The music for my next C2 class was especially impressive. As I nearly slipped on my own sweat and breathed into my poses, I heard everything from Syd tha Kyd to dreamy Drake covers to “All The Stars” and “Pray For Me,” two of the new songs from Kendrick Lamar’s Black Panther The Album. As I got deeper into my postures to the cadence, we focused on measure, alignment and back stretching. It was a simple, straightforward class but extra packed, extra hot and extra humid. I had to really fight for my focus through it all.
Classes Taken: CorePower 2
My twelfth class, another C2, was the first time I’ve ever been super early to a class and had time to kill around before getting down to the nitty-gritty. I’m not going to lie; my entire body had been sore and achy by that point. While I’d been training my body to become overwhelmingly more active the entire year prior, working out three times a week was a rarity. It would be two spaced out weekdays of cardio/weights/HIIT, but yoga, with the exception of one day I was invited to a Brooklyn Nets game and decided to go for it, has fully taken over my Mondays, Wednesdays and Fridays (and some weekends). I know some people practice yoga every day, but being constantly stretched and sweaty changed my body and I felt every ache of it. However, I also feel ease in the postures I originally wanted to cuss off. Chair Pose (Utkatasana), Downward Dog, Chaturanga Dandasana, Airplane Pose, Eagle Pose, Wheel Pose (Chakrasana). For whatever reason, several hours after class had ended and I was showered and ready to go to bed, I had an urge to attempt a supported headstand (on my carpeted floor). Well, in a curled ball pose. Can you believe I squared my arms, braced my head the way they taught us to in class, fearfully kicked up and managed to stay up there in a curled ball until I excitedly had to come down to audibly express my joy? What a nightcap.
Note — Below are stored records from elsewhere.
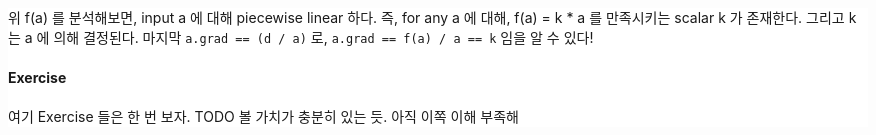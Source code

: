 위 f(a) 를 분석해보면, input a 에 대해 piecewise linear 하다.
즉, for any a 에 대해, f(a) = k * a 를 만족시키는 scalar k 가 존재한다.
그리고 k 는 a 에 의해 결정된다. 마지막 `a.grad == (d / a)` 로, `a.grad == f(a) / a == k` 임을 알 수 있다!

#### Exercise

여기 Exercise 들은 한 번 보자. TODO
볼 가치가 충분히 있는 듯. 아직 이쪽 이해 부족해
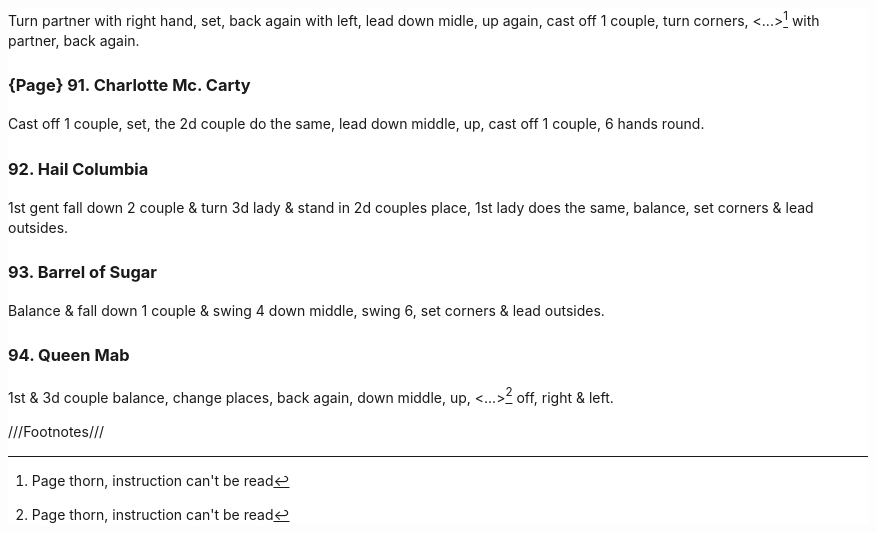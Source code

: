 Turn partner with right hand, set, back again with left, lead down midle, up again, cast off 1 couple, turn corners, <...>[^12] with partner, back again.

[^12]: Page thorn, instruction can't be read

### {Page} 91. Charlotte Mc. Carty

Cast off 1 couple, set, the 2d couple do the same, lead down middle, up, cast off 1 couple, 6 hands round.

### 92. Hail Columbia

1st gent fall down 2 couple & turn 3d lady & stand in 2d couples place, 1st lady does the same, balance, set corners & lead outsides.

### 93. Barrel of Sugar

Balance & fall down 1 couple & swing 4 down middle, swing 6, set corners & lead outsides.

### 94. Queen Mab

1st & 3d couple balance, change places, back again, down middle, up, <...>[^13] off, right & left.

[^13]: Page thorn, instruction can't be read

///Footnotes///


[^1]: Text incomplete
[^2]: Part of the page with dance number thorn in the original
[^3]: Part of the page with dance number thorn in the original
[^4]: Last word of the title is partially damaged by fire
[^5]: Part of the page with dance number thorn in the original
[^6]: Page is partly damaged by the fire. _Chain_ looks more probable than _Main_ or _Plain_ here
[^7]: It's unclear when to clap hands — instruction is written between the lines
[^8]: Figure with position of dancers was omitted in transcription
[^9]: Cross-like figure omitted in transcription
[^10]: S-shaped figure of unclear meaning
[^11]: The words _ditto & back_ are written above the line, so their position might be wrong.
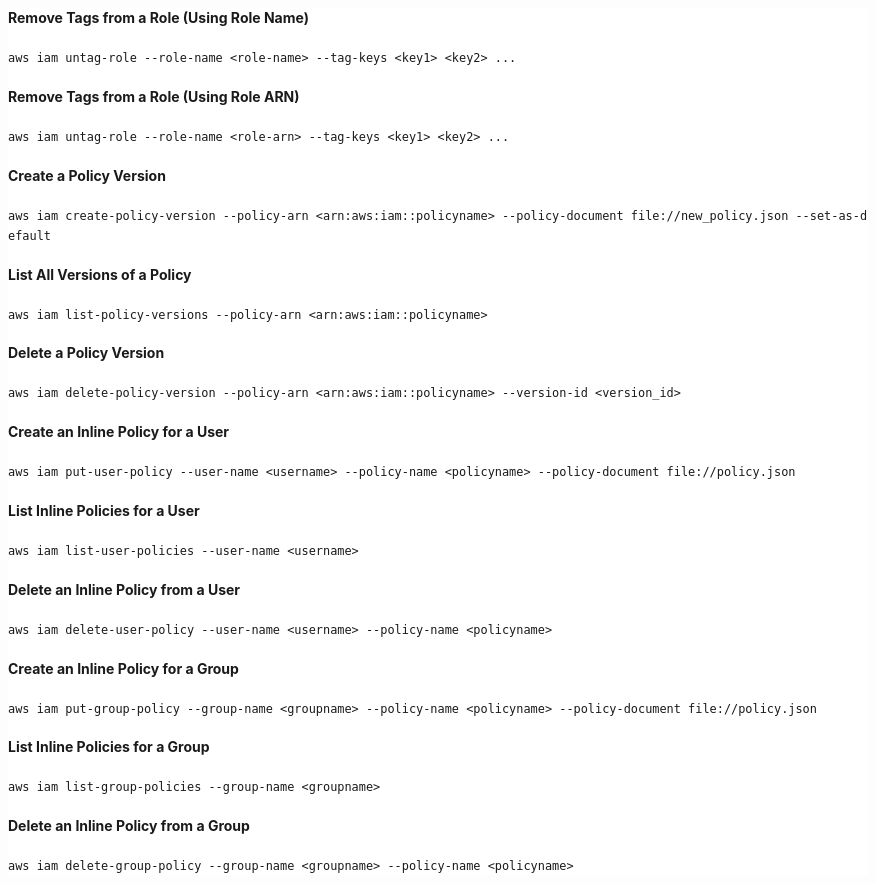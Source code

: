#### Remove Tags from a Role (Using Role Name)
```
aws iam untag-role --role-name <role-name> --tag-keys <key1> <key2> ...
```

#### Remove Tags from a Role (Using Role ARN)
```
aws iam untag-role --role-name <role-arn> --tag-keys <key1> <key2> ...
```

#### Create a Policy Version
```
aws iam create-policy-version --policy-arn <arn:aws:iam::policyname> --policy-document file://new_policy.json --set-as-default
```

#### List All Versions of a Policy
```
aws iam list-policy-versions --policy-arn <arn:aws:iam::policyname>
```

#### Delete a Policy Version
```
aws iam delete-policy-version --policy-arn <arn:aws:iam::policyname> --version-id <version_id>
```

#### Create an Inline Policy for a User
```
aws iam put-user-policy --user-name <username> --policy-name <policyname> --policy-document file://policy.json
```

#### List Inline Policies for a User
```
aws iam list-user-policies --user-name <username>
```

#### Delete an Inline Policy from a User
```
aws iam delete-user-policy --user-name <username> --policy-name <policyname>
```

#### Create an Inline Policy for a Group
```
aws iam put-group-policy --group-name <groupname> --policy-name <policyname> --policy-document file://policy.json
```

#### List Inline Policies for a Group
```
aws iam list-group-policies --group-name <groupname>
```

#### Delete an Inline Policy from a Group
```
aws iam delete-group-policy --group-name <groupname> --policy-name <policyname>
```
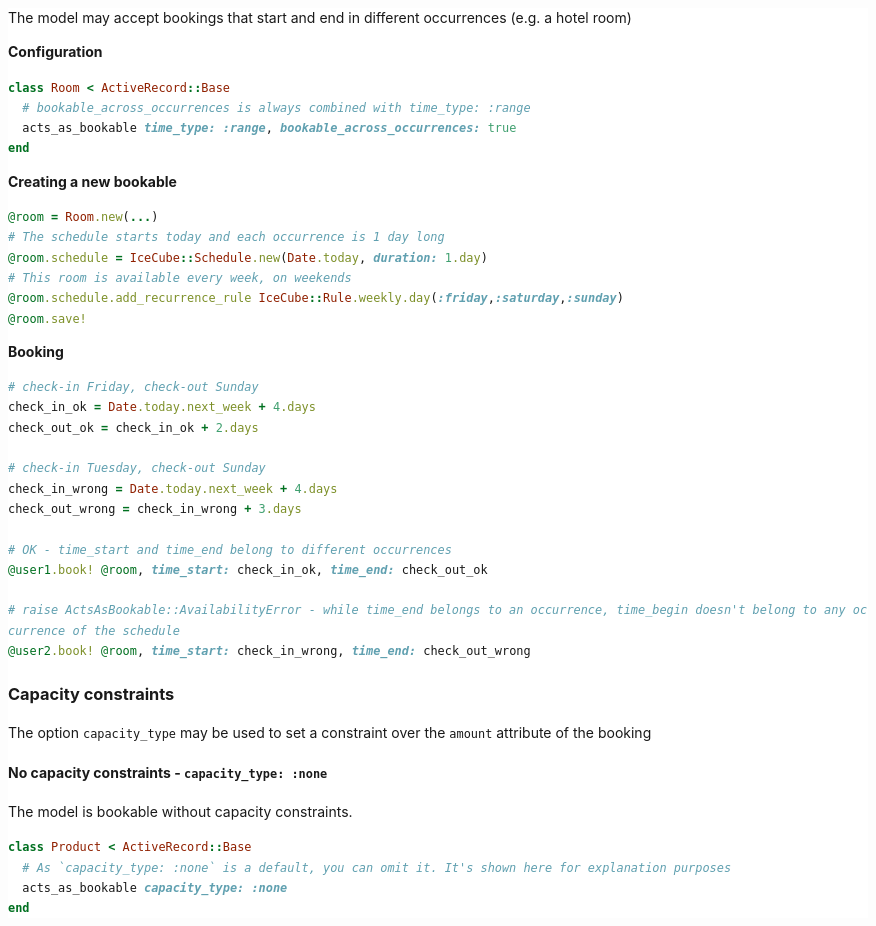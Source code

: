 The model may accept bookings that start and end in different occurrences (e.g. a hotel room)

**Configuration**

```ruby
class Room < ActiveRecord::Base
  # bookable_across_occurrences is always combined with time_type: :range
  acts_as_bookable time_type: :range, bookable_across_occurrences: true
end
```

**Creating a new bookable**

```ruby
@room = Room.new(...)
# The schedule starts today and each occurrence is 1 day long
@room.schedule = IceCube::Schedule.new(Date.today, duration: 1.day)
# This room is available every week, on weekends
@room.schedule.add_recurrence_rule IceCube::Rule.weekly.day(:friday,:saturday,:sunday)
@room.save!
```

**Booking**

```ruby
# check-in Friday, check-out Sunday
check_in_ok = Date.today.next_week + 4.days
check_out_ok = check_in_ok + 2.days

# check-in Tuesday, check-out Sunday
check_in_wrong = Date.today.next_week + 4.days
check_out_wrong = check_in_wrong + 3.days

# OK - time_start and time_end belong to different occurrences
@user1.book! @room, time_start: check_in_ok, time_end: check_out_ok

# raise ActsAsBookable::AvailabilityError - while time_end belongs to an occurrence, time_begin doesn't belong to any occurrence of the schedule
@user2.book! @room, time_start: check_in_wrong, time_end: check_out_wrong
```

### Capacity constraints

The option `capacity_type` may be used to set a constraint over the `amount` attribute of the booking

#### No capacity constraints - `capacity_type: :none`

The model is bookable without capacity constraints.

```ruby
class Product < ActiveRecord::Base
  # As `capacity_type: :none` is a default, you can omit it. It's shown here for explanation purposes
  acts_as_bookable capacity_type: :none
end
```
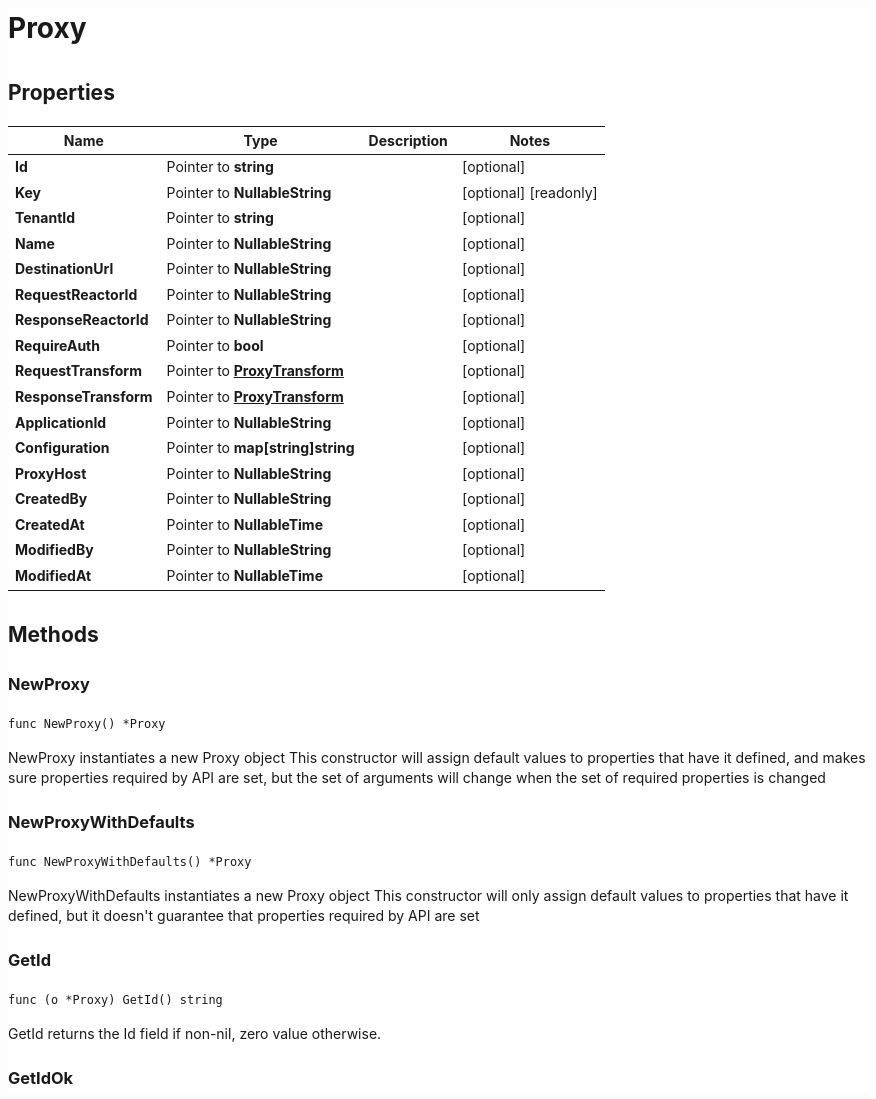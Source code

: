 # Proxy

## Properties

Name | Type | Description | Notes
------------ | ------------- | ------------- | -------------
**Id** | Pointer to **string** |  | [optional] 
**Key** | Pointer to **NullableString** |  | [optional] [readonly] 
**TenantId** | Pointer to **string** |  | [optional] 
**Name** | Pointer to **NullableString** |  | [optional] 
**DestinationUrl** | Pointer to **NullableString** |  | [optional] 
**RequestReactorId** | Pointer to **NullableString** |  | [optional] 
**ResponseReactorId** | Pointer to **NullableString** |  | [optional] 
**RequireAuth** | Pointer to **bool** |  | [optional] 
**RequestTransform** | Pointer to [**ProxyTransform**](ProxyTransform.md) |  | [optional] 
**ResponseTransform** | Pointer to [**ProxyTransform**](ProxyTransform.md) |  | [optional] 
**ApplicationId** | Pointer to **NullableString** |  | [optional] 
**Configuration** | Pointer to **map[string]string** |  | [optional] 
**ProxyHost** | Pointer to **NullableString** |  | [optional] 
**CreatedBy** | Pointer to **NullableString** |  | [optional] 
**CreatedAt** | Pointer to **NullableTime** |  | [optional] 
**ModifiedBy** | Pointer to **NullableString** |  | [optional] 
**ModifiedAt** | Pointer to **NullableTime** |  | [optional] 

## Methods

### NewProxy

`func NewProxy() *Proxy`

NewProxy instantiates a new Proxy object
This constructor will assign default values to properties that have it defined,
and makes sure properties required by API are set, but the set of arguments
will change when the set of required properties is changed

### NewProxyWithDefaults

`func NewProxyWithDefaults() *Proxy`

NewProxyWithDefaults instantiates a new Proxy object
This constructor will only assign default values to properties that have it defined,
but it doesn't guarantee that properties required by API are set

### GetId

`func (o *Proxy) GetId() string`

GetId returns the Id field if non-nil, zero value otherwise.

### GetIdOk
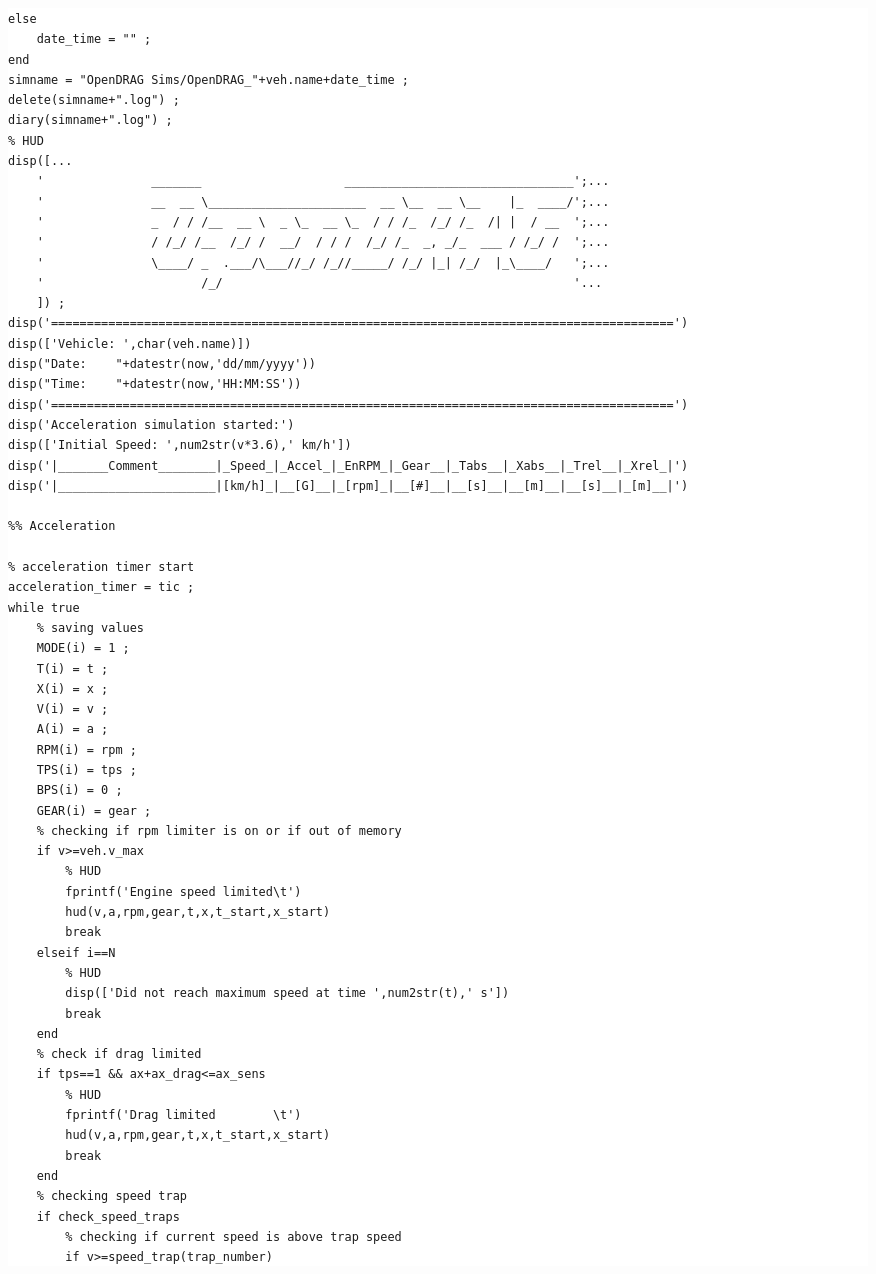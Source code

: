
 ```
else
    date_time = "" ;
end
simname = "OpenDRAG Sims/OpenDRAG_"+veh.name+date_time ;
delete(simname+".log") ;
diary(simname+".log") ;
% HUD
disp([...
    '               _______                    ________________________________';...
    '               __  __ \______________________  __ \__  __ \__    |_  ____/';...
    '               _  / / /__  __ \  _ \_  __ \_  / / /_  /_/ /_  /| |  / __  ';...
    '               / /_/ /__  /_/ /  __/  / / /  /_/ /_  _, _/_  ___ / /_/ /  ';...
    '               \____/ _  .___/\___//_/ /_//_____/ /_/ |_| /_/  |_\____/   ';...
    '                      /_/                                                 '...
    ]) ;
disp('=======================================================================================')
disp(['Vehicle: ',char(veh.name)])
disp("Date:    "+datestr(now,'dd/mm/yyyy'))
disp("Time:    "+datestr(now,'HH:MM:SS'))
disp('=======================================================================================')
disp('Acceleration simulation started:')
disp(['Initial Speed: ',num2str(v*3.6),' km/h'])
disp('|_______Comment________|_Speed_|_Accel_|_EnRPM_|_Gear__|_Tabs__|_Xabs__|_Trel__|_Xrel_|')
disp('|______________________|[km/h]_|__[G]__|_[rpm]_|__[#]__|__[s]__|__[m]__|__[s]__|_[m]__|')

%% Acceleration

% acceleration timer start
acceleration_timer = tic ;
while true
    % saving values
    MODE(i) = 1 ;
    T(i) = t ;
    X(i) = x ;
    V(i) = v ;
    A(i) = a ;
    RPM(i) = rpm ;
    TPS(i) = tps ;
    BPS(i) = 0 ;
    GEAR(i) = gear ;
    % checking if rpm limiter is on or if out of memory
    if v>=veh.v_max
        % HUD
        fprintf('Engine speed limited\t')
        hud(v,a,rpm,gear,t,x,t_start,x_start)
        break
    elseif i==N
        % HUD
        disp(['Did not reach maximum speed at time ',num2str(t),' s'])
        break
    end
    % check if drag limited
    if tps==1 && ax+ax_drag<=ax_sens
        % HUD
        fprintf('Drag limited        \t')
        hud(v,a,rpm,gear,t,x,t_start,x_start)
        break
    end
    % checking speed trap
    if check_speed_traps
        % checking if current speed is above trap speed
        if v>=speed_trap(trap_number)
```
I spent my last class of the Core Power Yoga experience with Abbe. She kept true to her word, and after class—after attempting a bevy of balance poses I can be proud of (Standing Hand to Big Toe Pose [Utthita Hasta Padangusthasana], Fallen Warrior Pose, Side Crow Pose [Parsva Bakasana])—she helped me slowly get into a shaky-but-damnit-I-did-it full supported headstand. Mission accomplished.
I’m so proud of my body and the long way it has come on this physical (and mental) journey. Will it be a little while before jumping back into yoga? Probably. My body needs a bit of time to not only heal, but miss the sensation of stretching out those kinks. But whenever I am ready to dive back into the practice, will my location of choice be CorePower Yoga? Absolutely.